**Task instructions:** All that should come back is the lines of the data below from the one containing "- 사진 또는 옷 사이즈를 사용하여 자신의 체형을 확인" to the one containing "Framework | <img", inclusive, exactly as they stand.

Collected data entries
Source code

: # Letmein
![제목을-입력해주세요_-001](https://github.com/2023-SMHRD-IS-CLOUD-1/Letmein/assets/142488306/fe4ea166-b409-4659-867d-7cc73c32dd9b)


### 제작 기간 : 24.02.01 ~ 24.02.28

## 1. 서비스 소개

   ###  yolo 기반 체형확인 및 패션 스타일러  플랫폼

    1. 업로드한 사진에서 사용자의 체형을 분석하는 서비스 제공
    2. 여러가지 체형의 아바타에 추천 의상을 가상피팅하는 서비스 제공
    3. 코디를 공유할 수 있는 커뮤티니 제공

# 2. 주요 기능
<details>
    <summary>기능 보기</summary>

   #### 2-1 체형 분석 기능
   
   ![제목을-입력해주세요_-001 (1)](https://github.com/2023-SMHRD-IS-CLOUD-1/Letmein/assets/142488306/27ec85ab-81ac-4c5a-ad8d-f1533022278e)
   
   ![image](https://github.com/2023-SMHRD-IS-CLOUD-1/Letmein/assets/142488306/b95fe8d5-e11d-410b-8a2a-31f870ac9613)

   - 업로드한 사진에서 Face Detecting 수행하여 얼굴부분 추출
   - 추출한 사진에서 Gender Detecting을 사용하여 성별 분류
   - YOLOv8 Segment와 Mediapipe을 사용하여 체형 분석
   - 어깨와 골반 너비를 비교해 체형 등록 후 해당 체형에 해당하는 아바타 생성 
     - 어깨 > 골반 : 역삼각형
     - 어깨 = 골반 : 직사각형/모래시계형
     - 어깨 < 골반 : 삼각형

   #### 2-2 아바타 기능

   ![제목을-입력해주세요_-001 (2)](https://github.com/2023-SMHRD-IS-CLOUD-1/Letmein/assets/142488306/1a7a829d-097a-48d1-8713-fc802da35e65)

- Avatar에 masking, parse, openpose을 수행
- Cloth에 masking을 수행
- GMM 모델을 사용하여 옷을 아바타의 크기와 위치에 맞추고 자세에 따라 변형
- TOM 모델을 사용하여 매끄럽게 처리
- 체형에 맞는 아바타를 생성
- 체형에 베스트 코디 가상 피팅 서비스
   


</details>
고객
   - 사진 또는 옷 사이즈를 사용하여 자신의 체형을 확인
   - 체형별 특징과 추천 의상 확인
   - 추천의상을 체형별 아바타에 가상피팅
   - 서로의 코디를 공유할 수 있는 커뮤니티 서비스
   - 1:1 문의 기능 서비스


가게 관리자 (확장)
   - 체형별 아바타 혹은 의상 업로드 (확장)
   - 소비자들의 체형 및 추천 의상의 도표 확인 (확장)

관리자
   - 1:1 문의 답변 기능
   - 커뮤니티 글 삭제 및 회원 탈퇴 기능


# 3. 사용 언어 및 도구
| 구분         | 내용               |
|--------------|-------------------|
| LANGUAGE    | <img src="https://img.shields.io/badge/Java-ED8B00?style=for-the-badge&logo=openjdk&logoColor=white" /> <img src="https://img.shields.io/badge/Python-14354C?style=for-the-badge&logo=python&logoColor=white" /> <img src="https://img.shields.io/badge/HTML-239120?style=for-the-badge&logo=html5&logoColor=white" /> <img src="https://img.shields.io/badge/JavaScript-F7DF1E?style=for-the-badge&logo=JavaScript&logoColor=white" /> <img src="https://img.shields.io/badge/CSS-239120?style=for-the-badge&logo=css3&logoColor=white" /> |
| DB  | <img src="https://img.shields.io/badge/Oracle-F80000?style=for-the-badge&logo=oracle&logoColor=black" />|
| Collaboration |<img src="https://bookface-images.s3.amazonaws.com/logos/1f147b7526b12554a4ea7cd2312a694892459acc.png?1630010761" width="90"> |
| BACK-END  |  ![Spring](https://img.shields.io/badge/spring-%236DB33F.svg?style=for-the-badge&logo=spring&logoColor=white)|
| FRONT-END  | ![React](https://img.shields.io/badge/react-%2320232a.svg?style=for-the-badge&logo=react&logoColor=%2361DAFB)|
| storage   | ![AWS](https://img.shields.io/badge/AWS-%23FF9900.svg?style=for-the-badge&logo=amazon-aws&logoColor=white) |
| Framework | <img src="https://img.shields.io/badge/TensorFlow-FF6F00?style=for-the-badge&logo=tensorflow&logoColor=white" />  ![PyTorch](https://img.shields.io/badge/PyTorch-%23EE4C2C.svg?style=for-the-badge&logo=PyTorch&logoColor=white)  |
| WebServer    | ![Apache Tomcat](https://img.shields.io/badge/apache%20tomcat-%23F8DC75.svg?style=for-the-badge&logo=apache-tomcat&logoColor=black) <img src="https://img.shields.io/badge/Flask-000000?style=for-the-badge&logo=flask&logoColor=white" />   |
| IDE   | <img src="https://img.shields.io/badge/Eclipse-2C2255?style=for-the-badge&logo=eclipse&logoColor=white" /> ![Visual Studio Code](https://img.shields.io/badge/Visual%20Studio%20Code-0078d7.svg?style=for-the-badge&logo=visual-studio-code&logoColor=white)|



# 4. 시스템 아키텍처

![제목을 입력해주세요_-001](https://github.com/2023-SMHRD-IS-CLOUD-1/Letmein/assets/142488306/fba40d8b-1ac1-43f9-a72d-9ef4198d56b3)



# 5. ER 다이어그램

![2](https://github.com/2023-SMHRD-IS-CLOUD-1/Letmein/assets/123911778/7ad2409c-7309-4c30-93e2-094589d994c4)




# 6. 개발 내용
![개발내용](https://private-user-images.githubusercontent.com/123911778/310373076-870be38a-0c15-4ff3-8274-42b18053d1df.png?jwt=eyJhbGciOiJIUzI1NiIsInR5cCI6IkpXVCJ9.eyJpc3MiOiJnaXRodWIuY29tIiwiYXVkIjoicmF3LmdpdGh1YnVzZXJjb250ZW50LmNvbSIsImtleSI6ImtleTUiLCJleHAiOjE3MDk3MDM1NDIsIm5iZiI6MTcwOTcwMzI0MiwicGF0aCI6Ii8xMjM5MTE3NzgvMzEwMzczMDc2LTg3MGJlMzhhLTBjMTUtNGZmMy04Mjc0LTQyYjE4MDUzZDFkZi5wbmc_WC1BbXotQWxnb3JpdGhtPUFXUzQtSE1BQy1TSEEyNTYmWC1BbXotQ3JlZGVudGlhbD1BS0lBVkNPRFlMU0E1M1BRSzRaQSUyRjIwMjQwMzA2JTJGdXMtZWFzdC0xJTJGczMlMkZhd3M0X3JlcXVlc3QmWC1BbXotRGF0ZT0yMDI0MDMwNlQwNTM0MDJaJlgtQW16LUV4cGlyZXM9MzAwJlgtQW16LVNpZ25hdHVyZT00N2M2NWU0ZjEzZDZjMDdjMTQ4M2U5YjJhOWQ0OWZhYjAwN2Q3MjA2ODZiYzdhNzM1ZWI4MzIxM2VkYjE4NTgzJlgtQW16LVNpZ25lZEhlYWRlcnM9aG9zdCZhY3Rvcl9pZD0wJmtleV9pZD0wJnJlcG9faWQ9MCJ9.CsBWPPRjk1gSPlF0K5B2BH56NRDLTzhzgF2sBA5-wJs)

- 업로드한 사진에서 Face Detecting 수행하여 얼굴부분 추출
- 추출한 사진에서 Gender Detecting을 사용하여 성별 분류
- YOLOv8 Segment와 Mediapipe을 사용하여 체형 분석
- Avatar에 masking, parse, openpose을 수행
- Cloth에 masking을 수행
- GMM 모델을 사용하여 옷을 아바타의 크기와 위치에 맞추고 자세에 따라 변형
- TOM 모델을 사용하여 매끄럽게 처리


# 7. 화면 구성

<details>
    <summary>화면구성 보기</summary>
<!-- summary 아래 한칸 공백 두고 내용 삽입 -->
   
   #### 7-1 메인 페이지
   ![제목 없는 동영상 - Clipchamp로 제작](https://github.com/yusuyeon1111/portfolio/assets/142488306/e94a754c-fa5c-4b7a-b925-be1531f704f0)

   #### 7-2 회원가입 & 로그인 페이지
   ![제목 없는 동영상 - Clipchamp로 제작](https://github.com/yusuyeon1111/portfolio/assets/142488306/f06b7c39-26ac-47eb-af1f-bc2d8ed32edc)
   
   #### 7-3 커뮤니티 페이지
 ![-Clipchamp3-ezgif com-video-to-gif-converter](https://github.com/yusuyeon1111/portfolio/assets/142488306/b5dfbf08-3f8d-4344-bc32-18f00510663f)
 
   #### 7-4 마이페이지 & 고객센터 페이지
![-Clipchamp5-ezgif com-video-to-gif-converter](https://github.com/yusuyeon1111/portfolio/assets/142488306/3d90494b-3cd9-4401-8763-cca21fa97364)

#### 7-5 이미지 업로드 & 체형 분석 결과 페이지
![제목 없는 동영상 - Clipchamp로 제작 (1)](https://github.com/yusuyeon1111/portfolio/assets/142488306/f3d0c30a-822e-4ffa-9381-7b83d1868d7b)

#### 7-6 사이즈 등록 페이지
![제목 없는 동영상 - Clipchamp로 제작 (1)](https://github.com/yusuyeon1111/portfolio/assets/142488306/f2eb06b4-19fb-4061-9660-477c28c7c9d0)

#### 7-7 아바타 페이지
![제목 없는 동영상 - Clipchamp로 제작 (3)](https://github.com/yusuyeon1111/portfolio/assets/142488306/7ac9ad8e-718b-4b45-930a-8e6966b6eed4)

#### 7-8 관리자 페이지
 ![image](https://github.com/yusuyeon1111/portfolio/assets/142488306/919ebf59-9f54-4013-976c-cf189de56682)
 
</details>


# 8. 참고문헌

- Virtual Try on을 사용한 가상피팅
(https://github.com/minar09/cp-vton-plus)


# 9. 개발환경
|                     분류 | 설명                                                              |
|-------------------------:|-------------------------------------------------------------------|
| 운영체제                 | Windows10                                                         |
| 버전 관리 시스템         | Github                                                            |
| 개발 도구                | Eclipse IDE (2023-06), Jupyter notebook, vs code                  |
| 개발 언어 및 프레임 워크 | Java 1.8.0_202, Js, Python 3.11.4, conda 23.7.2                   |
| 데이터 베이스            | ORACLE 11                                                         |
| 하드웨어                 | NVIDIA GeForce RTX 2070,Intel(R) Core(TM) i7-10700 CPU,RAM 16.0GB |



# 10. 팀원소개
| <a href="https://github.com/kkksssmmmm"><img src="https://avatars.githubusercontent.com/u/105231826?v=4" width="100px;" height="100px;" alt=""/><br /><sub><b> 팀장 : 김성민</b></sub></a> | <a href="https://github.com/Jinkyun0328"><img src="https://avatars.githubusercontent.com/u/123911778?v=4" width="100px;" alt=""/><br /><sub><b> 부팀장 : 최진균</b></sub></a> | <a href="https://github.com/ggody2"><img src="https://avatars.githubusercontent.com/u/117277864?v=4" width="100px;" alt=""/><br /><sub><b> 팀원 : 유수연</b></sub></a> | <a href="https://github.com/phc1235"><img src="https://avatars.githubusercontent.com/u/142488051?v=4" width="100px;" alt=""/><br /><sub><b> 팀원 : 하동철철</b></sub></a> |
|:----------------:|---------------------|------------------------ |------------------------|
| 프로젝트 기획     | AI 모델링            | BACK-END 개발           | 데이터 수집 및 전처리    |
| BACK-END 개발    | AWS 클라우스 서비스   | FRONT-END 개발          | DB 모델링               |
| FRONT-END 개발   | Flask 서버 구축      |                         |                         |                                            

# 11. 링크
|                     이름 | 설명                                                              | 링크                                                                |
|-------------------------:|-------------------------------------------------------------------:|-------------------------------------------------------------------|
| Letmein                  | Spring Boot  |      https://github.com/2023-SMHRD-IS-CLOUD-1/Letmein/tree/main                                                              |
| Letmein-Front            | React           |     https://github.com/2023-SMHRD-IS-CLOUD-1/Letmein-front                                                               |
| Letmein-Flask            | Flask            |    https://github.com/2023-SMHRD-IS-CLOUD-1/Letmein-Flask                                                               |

**Answer box:**
   - 사진 또는 옷 사이즈를 사용하여 자신의 체형을 확인
   - 체형별 특징과 추천 의상 확인
   - 추천의상을 체형별 아바타에 가상피팅
   - 서로의 코디를 공유할 수 있는 커뮤니티 서비스
   - 1:1 문의 기능 서비스


가게 관리자 (확장)
   - 체형별 아바타 혹은 의상 업로드 (확장)
   - 소비자들의 체형 및 추천 의상의 도표 확인 (확장)

관리자
   - 1:1 문의 답변 기능
   - 커뮤니티 글 삭제 및 회원 탈퇴 기능


# 3. 사용 언어 및 도구
| 구분         | 내용               |
|--------------|-------------------|
| LANGUAGE    | <img src="https://img.shields.io/badge/Java-ED8B00?style=for-the-badge&logo=openjdk&logoColor=white" /> <img src="https://img.shields.io/badge/Python-14354C?style=for-the-badge&logo=python&logoColor=white" /> <img src="https://img.shields.io/badge/HTML-239120?style=for-the-badge&logo=html5&logoColor=white" /> <img src="https://img.shields.io/badge/JavaScript-F7DF1E?style=for-the-badge&logo=JavaScript&logoColor=white" /> <img src="https://img.shields.io/badge/CSS-239120?style=for-the-badge&logo=css3&logoColor=white" /> |
| DB  | <img src="https://img.shields.io/badge/Oracle-F80000?style=for-the-badge&logo=oracle&logoColor=black" />|
| Collaboration |<img src="https://bookface-images.s3.amazonaws.com/logos/1f147b7526b12554a4ea7cd2312a694892459acc.png?1630010761" width="90"> |
| BACK-END  |  ![Spring](https://img.shields.io/badge/spring-%236DB33F.svg?style=for-the-badge&logo=spring&logoColor=white)|
| FRONT-END  | ![React](https://img.shields.io/badge/react-%2320232a.svg?style=for-the-badge&logo=react&logoColor=%2361DAFB)|
| storage   | ![AWS](https://img.shields.io/badge/AWS-%23FF9900.svg?style=for-the-badge&logo=amazon-aws&logoColor=white) |
| Framework | <img src="https://img.shields.io/badge/TensorFlow-FF6F00?style=for-the-badge&logo=tensorflow&logoColor=white" />  ![PyTorch](https://img.shields.io/badge/PyTorch-%23EE4C2C.svg?style=for-the-badge&logo=PyTorch&logoColor=white)  |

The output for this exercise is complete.